YOUR ASSIGNMENT:
The required output is the lines below from the line containing "- Fase 3. (**L**oad)" to the line containing "- Projekt: ???", inclusive, retyped exactly. No other lines belong in it.

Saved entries
_ _ _ _ _

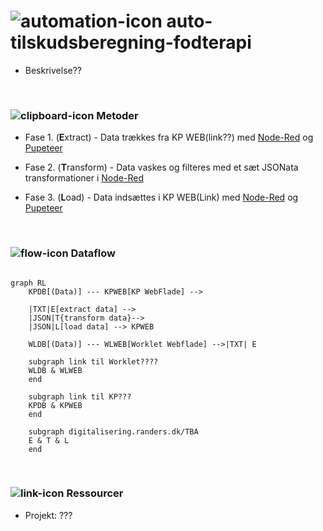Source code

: # ![automation-icon] auto-tilskudsberegning-fodterapi

* Beskrivelse??

<br> 

### ![clipboard-icon] Metoder

- Fase 1. (**E**xtract) - Data trækkes fra KP WEB(link??) med [Node-Red](https://nodered.org) og [Pupeteer](https://pptr.dev/)
    
- Fase 2. (**T**ransform) - Data vaskes og filteres med et sæt JSONata transformationer i [Node-Red](https://nodered.org)

- Fase 3. (**L**oad) - Data indsættes i KP WEB(Link) med  [Node-Red](https://nodered.org) og [Pupeteer](https://pptr.dev/)

<br> 

### ![flow-icon] Dataflow

```mermaid

graph RL
    KPDB[(Data)] --- KPWEB[KP WebFlade] --> 
    
    |TXT|E[extract data] -->
    |JSON|T{transform data}-->
    |JSON|L[load data] --> KPWEB

    WLDB[(Data)] --- WLWEB[Worklet Webflade] -->|TXT| E

    subgraph link til Worklet????
    WLDB & WLWEB
    end
  
    subgraph link til KP???
    KPDB & KPWEB
    end
  
    subgraph digitalisering.randers.dk/TBA
    E & T & L
    end
```

<br> 

### ![link-icon] Ressourcer
- Projekt: ???


[automation-icon]: https://api.iconify.design/material-symbols/autopay.svg?height=48&color=orange
[clipboard-icon]: https://api.iconify.design/line-md/clipboard-list.svg?height=36
[flow-icon]: https://api.iconify.design/carbon/flow-data.svg?height=36
[link-icon]: https://api.iconify.design/carbon/copy-link.svg?height=36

_ _ _ _ _

SOLUTION BELOW:
- Fase 3. (**L**oad) - Data indsættes i KP WEB(Link) med  [Node-Red](https://nodered.org) og [Pupeteer](https://pptr.dev/)

<br> 

### ![flow-icon] Dataflow

```mermaid

graph RL
    KPDB[(Data)] --- KPWEB[KP WebFlade] --> 
    
    |TXT|E[extract data] -->
    |JSON|T{transform data}-->
    |JSON|L[load data] --> KPWEB

    WLDB[(Data)] --- WLWEB[Worklet Webflade] -->|TXT| E

    subgraph link til Worklet????
    WLDB & WLWEB
    end
  
    subgraph link til KP???
    KPDB & KPWEB
    end
  
    subgraph digitalisering.randers.dk/TBA
    E & T & L
    end
```

<br> 

### ![link-icon] Ressourcer
- Projekt: ???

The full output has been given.